Concernant la vaisselle, entre 41 % (Québec) et 50 % (Prairies) des femmes interrogées affirment principalement s’en charger, alors qu’entre 20 % (Atlantique) et 28 % (Prairies) des hommes rapportent que cette tâche est réalisée principalement par leur conjointe. Une fois de plus, la majorité des hommes considèrent le plus souvent que cette tâche routinière est partagée entre les conjoints.

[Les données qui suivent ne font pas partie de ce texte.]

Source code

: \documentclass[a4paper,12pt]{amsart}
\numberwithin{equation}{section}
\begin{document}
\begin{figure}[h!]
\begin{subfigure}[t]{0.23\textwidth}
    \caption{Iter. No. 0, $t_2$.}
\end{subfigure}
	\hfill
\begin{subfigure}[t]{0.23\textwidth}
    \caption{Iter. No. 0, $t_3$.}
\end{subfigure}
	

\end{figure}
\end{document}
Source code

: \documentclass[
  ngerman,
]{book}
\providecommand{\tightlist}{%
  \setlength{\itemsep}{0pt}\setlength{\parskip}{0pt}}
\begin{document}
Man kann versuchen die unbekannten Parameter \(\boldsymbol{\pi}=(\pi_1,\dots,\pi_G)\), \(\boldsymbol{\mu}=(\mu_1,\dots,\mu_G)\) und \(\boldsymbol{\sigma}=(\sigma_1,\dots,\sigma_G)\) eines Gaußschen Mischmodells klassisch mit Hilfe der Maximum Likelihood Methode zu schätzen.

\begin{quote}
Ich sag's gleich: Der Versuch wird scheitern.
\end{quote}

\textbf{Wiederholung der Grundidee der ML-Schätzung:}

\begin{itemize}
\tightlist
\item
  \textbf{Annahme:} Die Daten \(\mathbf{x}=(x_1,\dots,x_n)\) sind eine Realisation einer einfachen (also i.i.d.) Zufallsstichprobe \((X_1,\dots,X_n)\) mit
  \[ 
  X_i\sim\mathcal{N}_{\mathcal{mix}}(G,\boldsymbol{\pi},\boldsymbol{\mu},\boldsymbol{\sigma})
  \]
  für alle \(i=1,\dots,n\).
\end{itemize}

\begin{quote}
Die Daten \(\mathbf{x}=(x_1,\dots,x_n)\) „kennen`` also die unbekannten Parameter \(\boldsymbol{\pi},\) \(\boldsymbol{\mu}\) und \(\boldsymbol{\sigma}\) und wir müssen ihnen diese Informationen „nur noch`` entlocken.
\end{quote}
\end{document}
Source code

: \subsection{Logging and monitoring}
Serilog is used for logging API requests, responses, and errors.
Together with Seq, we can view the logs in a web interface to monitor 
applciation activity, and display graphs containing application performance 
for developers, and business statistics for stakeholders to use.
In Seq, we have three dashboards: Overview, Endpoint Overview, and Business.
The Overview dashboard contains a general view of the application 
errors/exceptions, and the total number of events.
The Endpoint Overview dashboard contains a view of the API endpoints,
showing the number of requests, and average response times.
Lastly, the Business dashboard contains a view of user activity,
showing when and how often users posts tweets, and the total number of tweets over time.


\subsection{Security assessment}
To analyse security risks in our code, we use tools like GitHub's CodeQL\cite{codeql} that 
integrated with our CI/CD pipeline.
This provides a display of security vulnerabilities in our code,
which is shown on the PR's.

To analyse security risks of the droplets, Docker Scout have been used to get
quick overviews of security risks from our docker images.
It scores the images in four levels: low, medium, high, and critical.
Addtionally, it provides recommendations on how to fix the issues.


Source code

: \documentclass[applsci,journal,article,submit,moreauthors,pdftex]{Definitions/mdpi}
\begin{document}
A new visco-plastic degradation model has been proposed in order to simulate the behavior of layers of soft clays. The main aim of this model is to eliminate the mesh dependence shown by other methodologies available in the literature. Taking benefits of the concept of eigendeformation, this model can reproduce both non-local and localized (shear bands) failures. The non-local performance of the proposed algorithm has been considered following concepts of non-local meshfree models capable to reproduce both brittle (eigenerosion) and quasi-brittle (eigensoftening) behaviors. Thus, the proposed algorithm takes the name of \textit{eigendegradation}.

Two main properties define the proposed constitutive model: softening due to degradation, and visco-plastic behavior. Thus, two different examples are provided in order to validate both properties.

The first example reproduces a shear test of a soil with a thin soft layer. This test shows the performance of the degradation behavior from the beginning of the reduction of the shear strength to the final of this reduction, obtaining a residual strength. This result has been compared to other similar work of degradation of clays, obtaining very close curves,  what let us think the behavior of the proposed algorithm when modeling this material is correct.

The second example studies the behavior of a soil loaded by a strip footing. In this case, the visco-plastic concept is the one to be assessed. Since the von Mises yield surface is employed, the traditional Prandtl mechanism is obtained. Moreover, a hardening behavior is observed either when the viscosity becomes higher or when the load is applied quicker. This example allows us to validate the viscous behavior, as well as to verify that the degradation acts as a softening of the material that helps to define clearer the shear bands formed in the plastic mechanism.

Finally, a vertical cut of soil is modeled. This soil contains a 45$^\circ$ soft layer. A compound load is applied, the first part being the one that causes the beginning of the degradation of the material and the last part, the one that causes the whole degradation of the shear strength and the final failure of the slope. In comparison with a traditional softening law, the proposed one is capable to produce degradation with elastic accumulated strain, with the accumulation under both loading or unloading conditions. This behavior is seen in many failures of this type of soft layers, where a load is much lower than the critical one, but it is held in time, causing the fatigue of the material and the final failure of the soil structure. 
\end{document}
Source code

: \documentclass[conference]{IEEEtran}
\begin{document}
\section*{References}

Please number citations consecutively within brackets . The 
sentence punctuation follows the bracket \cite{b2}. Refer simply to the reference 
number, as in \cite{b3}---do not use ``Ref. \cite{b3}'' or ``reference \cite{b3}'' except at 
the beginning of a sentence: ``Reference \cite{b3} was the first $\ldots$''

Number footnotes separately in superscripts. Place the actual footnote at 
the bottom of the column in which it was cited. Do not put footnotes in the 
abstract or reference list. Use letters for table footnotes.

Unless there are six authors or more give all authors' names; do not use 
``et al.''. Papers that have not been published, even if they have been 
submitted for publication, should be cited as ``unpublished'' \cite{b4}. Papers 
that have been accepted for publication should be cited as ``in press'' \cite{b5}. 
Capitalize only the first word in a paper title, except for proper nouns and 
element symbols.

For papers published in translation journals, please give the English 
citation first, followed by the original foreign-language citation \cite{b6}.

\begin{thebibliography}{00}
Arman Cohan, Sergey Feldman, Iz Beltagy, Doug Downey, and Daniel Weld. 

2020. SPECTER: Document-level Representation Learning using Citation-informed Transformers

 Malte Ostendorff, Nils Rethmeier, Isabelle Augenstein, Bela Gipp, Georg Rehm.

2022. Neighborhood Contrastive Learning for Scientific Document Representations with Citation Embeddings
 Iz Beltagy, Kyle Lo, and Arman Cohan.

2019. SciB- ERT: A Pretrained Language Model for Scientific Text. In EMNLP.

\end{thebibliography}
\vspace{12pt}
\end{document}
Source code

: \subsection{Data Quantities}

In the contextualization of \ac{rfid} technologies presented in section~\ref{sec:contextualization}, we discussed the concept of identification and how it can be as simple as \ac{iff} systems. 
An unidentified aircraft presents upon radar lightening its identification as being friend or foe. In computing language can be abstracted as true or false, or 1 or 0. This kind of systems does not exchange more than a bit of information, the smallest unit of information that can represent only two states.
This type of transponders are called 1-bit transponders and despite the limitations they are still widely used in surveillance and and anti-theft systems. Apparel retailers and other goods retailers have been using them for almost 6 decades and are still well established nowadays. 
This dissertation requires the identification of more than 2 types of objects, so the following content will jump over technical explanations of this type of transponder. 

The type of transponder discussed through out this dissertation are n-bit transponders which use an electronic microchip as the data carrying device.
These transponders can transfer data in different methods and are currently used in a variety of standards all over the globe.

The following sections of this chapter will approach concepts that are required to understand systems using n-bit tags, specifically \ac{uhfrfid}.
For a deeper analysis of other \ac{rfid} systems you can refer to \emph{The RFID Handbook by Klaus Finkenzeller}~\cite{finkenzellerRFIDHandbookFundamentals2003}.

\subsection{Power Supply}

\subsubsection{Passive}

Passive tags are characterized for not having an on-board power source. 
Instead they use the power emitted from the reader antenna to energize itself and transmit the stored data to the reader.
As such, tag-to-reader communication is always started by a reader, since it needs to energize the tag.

Lorsqu’on considère maintenant, à l’aide de régressions probit ordonnée, l’effet de différentes variables sociodémographiques sur la participation des hommes et des femmes aux tâches domestiques dans les différentes provinces ou régions, on observe que l’âge, le pays de naissance (Canada versus autres pays), la religiosité et la situation matrimoniale influencent peu la répartition du partage des tâches dans le couple. Le niveau de scolarité, le statut d’emploi du couple et la présence d’enfants jouent par contre un rôle plus marqué sur cette participation mais de manière variable selon la province ou la région considérée (graphique 2)[36]. Les femmes qui ont un diplôme universitaire se chargent moins souvent que celles de niveau de formation élémentaire de la vaisselle et du ménage (dans toutes les provinces et les régions), de la lessive (Atlantique, Québec, Colombie-Britannique, Ontario) et de la préparation des repas (Colombie-Britannique, Québec, Prairies). Les hommes les plus diplômés contribuent, pour leur part, plus souvent à la préparation des repas (Atlantique, Colombie-Britannique), à la vaisselle (Colombie-Britannique, Ontario), au ménage (Ontario) et à l’épicerie (Atlantique). Ils participent aussi moins souvent à la lessive en Colombie-Britannique. Ainsi, plus les femmes et les hommes sont diplômés, plus égalitaire semble le partage de certaines tâches routinières, notamment la vaisselle en Ontario et en Colombie-Britannique, la préparation des repas en Colombie-Britannique et le ménage en Ontario. Ailleurs, plutôt que de contribuer à une répartition plus égalitaire des tâches domestiques au sein des couples, il est probable que les femmes les plus éduquées aient aussi plus souvent recours à des aides extérieures pour les délester de « leur » travail domestique.

Graphique 2

Estimation des déterminants de la participation aux travaux ménages (Modèle de probit ordonné)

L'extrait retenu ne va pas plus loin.